_BRIEF:_ Please return every line in the entries below with the word "production" in it.

········

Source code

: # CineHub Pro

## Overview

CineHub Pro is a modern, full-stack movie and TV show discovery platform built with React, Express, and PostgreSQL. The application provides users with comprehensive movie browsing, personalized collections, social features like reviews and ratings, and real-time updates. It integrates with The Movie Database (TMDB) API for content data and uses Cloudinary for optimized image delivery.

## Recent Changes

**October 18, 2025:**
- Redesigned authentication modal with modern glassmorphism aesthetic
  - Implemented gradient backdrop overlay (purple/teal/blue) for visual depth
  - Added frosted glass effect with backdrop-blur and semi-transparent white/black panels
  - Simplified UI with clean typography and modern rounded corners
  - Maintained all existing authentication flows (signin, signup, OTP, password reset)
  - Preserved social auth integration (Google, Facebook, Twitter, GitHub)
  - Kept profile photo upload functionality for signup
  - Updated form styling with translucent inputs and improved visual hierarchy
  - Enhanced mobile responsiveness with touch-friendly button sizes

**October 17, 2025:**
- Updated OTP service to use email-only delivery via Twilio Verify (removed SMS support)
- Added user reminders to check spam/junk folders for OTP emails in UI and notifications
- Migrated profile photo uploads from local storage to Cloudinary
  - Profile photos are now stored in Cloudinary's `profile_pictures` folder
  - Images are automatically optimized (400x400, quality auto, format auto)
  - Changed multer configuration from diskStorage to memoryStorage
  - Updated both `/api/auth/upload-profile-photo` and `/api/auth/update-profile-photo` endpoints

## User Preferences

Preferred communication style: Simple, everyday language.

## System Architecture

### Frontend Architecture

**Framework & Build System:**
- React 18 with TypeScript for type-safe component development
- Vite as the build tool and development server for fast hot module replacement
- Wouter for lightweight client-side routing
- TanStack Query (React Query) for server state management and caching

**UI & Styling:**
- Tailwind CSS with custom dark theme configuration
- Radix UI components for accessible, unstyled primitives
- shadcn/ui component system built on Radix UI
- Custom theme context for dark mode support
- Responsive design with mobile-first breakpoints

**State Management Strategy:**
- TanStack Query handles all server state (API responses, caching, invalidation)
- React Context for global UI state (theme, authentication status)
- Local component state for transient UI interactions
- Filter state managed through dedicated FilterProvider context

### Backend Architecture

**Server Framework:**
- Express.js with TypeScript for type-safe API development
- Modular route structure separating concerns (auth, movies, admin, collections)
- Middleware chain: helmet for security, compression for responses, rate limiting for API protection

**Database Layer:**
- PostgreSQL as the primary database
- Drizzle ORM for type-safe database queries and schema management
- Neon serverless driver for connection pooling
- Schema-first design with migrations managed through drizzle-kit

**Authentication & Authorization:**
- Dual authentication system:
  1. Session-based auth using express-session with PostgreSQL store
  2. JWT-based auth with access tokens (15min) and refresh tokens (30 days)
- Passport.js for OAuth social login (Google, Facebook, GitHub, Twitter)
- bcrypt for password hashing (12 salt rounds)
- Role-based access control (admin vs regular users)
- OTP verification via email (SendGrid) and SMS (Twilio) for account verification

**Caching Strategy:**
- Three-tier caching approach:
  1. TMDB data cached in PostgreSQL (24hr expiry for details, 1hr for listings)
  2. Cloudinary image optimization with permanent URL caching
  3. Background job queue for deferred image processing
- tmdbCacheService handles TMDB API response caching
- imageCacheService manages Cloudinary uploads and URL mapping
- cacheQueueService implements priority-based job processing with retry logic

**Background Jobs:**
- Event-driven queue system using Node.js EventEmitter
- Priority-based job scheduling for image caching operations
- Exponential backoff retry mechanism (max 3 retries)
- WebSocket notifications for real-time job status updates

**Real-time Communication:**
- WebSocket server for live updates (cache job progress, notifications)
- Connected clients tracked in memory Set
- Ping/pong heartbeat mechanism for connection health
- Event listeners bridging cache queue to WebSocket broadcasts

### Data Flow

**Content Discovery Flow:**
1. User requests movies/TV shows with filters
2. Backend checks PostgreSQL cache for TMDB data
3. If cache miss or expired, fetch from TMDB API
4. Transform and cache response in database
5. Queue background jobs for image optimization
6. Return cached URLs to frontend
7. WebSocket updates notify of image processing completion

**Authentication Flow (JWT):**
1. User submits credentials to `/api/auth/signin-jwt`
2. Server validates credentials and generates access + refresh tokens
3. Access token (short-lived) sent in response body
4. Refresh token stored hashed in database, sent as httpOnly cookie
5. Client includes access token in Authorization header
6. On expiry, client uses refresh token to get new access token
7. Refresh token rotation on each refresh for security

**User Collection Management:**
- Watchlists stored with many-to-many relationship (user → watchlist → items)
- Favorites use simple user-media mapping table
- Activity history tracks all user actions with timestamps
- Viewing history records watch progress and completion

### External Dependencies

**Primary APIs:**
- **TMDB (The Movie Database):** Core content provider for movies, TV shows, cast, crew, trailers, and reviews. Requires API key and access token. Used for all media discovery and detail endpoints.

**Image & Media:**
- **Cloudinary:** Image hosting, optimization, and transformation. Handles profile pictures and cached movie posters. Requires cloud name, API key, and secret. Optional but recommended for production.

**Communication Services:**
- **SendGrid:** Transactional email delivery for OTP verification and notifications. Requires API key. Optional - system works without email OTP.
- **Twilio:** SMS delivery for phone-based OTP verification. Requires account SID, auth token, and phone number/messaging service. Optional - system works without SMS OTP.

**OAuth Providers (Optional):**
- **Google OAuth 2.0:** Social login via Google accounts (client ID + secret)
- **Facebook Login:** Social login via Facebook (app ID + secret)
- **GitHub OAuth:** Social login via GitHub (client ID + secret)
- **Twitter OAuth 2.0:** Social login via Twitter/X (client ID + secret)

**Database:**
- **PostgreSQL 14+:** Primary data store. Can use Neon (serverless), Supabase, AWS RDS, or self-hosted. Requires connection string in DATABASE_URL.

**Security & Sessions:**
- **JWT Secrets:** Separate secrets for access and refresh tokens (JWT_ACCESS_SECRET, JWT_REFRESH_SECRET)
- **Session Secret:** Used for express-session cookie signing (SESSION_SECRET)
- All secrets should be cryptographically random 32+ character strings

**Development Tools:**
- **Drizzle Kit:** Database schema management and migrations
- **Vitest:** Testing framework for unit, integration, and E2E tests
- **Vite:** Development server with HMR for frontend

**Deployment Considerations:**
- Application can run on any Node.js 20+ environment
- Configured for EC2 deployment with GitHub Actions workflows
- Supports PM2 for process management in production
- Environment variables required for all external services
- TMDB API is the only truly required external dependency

········

_ANSWER BOX:_
- **Cloudinary:** Image hosting, optimization, and transformation. Handles profile pictures and cached movie posters. Requires cloud name, API key, and secret. Optional but recommended for production.
- Supports PM2 for process management in production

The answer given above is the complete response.